Daqui a poucas semanas, fará 20 anos que cheguei ao Brasil, para ali ser embaixador. Nessa noite, ao abrir do portão da residência, eles lá estavam, à nossa espera: o Zé e o Romário.
O Zé era pequeno, nascido no Piauí, muito negro, um sorriso franco, grande conversador. O Romário era alto, mais claro de pele, saído de Pedra Azul, onda a Bahia se aproxima de Minas. Tinha uma expressão mais grave, um discurso mais rural, era mais contido e parcimonioso nas palavras, mas tinha um humor subtil, às vezes só percetível com mais atenção ao que dizia. Com a Helena e a moçambicana Delfina, esse quarteto maravilha de empregados da nossa residência constituiu o "dream team" que, durante quatro anos, tornaram a nossa vida extraordinariamente agradável. Ficámos amigos para sempre. De todos. Há poucos anos, tomámos a decisão de voltar a Brasília, quase só para os rever.
Acabo de saber, através do meu colega que hoje é o nosso embaixador no Brasil, que o Romário morreu. E chegou-me agora esta fotografia dele, junto a um arranjo de flores, muito adequada a homenagear quem nisso era um mestre. Nela noto que o Romário tinha já os cabelos mais grisalhos do que no meu tempo, mas a verdade é que os anos passam por todos.
Com o andar dos dias, fui levado a apreciar cada vez mais o estilo sóbrio do Romário, a sua eficácia sem falhas, o seu cuidado com o pormenor. Aprendi com ele, e tenho-me esforçado para exercitar, essa coisa simples de que quando há algo de prático que temos que executar, devemos fazer isso de imediato, para nos libertarmos do encargo e da preocupação que a procrastinação provoca.
Nunca esquecemos as lágrimas que detetámos na cara do Romário, naquela tarde em que saímos definitivamente de Brasília.
Termino com uma historieta minha com o Romário, para atenuar esta evocação muito triste.

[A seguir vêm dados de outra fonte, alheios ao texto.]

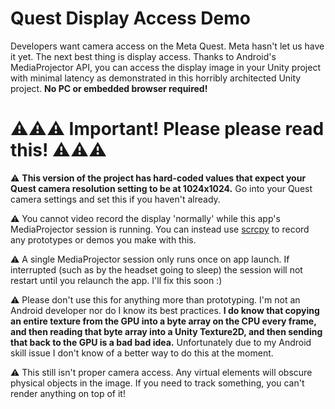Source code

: # Quest Display Access Demo

Developers want camera access on the Meta Quest. Meta hasn't let us have it yet. The next best thing is display access. Thanks to Android's MediaProjector API, you can access the display image in your Unity project with minimal latency as demonstrated in this horribly architected Unity project. **No PC or embedded browser required!**

# ⚠️⚠️⚠️  Important! Please please read this! ⚠️⚠️⚠️

⚠️ **This version of the project has hard-coded values that expect your Quest camera resolution setting to be at 1024x1024.**
Go into your Quest camera settings and set this if you haven't already.

⚠️ You cannot video record the display 'normally' while this app's MediaProjector session is running. You can instead use [scrcpy](https://github.com/Genymobile/scrcpy) to record any prototypes or demos you make with this.

⚠️ A single MediaProjector session only runs once on app launch. If interrupted (such as by the headset going to sleep) the session will not restart until you relaunch the app. I'll fix this soon :)

⚠️ Please don't use this for anything more than prototyping. I'm not an Android developer nor do I know its best practices. **I do know that copying an entire texture from the GPU into a byte array on the CPU every frame, and then reading that byte array into a Unity Texture2D, and then sending that back to the GPU is a bad bad idea.** Unfortunately due to my Android skill issue I don't know of a better way to do this at the moment.

⚠️ This still isn't proper camera access. Any virtual elements will obscure physical objects in the image. If you need to track something, you can't render anything on top of it!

O Romário tinha a seu cargo a adega climatizada onde eu guardava os meus vinhos. (As embaixadas nunca têm vinhos. Os vinhos e a comida que nelas são servidos são do embaixador e saem do salário que lhe é pago - isto para quem não saiba). Eu conhecia o que por ali tinha. Ele ia-me avisando das eventuais falhas de abastecimento, que dependiam do ritmo dos almoços e jantares oferecidos. Numa certa zona dessa adega, existiam algumas garrafas individuais, que não tinham par, ideais para uma refeição a sós ou de duas pessoas. Ora, por esse tempo, acontecia que eu estava sozinho em casa. Ao pequeno almoço, disse ao Romário: "Para o almoço, abra cedo e "deixe respirar" a garrafa que está no alto, do lado direito dos tintos". Era um vinho português, que eu sabia razoável. Quando ia a entrar no carro, a caminho da chancelaria, estranhei a pergunta do Romário: "Quer mesmo a garrafa que está no alto, à direita?" Embrulhado nos jornais, conhecedor confiante da geografia dos meus álcoóis, confirmei e passei adiante.
Em Brasília, eu tinha o privilégio de poder almoçar ao ar livre, na esmagadora maioria dos dias do ano. Fi-lo também nesse dia, sozinho, junto à piscina. Notei que o Romário, que me servia, tinha decantado o vinho para uma garrafa de cristal. Iniciei o meu almoço, continuando entretido com uma pilha de imprensa, nesse tempo em que ainda não havia iPads. A certo passo, quase distraidamente, provei o vinho. Uáu! Era excelente! Melhor do que eu esperava. Quando o Romário se aproximou de novo, pedi-lhe para me trazer a garrafa. Notei-lhe um leve esgar, quando me mostrou o rótulo de um "Barca Velha" de 1983... Caí das nuvens! "Eu estranhei que o senhor embaixador insistisse em mandar abrir esta garrafa, mas achei que talvez quisesse comemorar alguma coisa". E fez um largo sorriso. Graças ao Romário, eu ia ter o inédito e irrepetível prazer de gastar um "Barca Velha" comigo mesmo!
Grande Romário! Gostaria muito de poder agora brindar com ele, com esse amigo que várias décadas de excelente serviço prestou ao Estado português e a quantos o representaram em Brasília. Os nossos sinceros sentimentos a toda a família do Romário.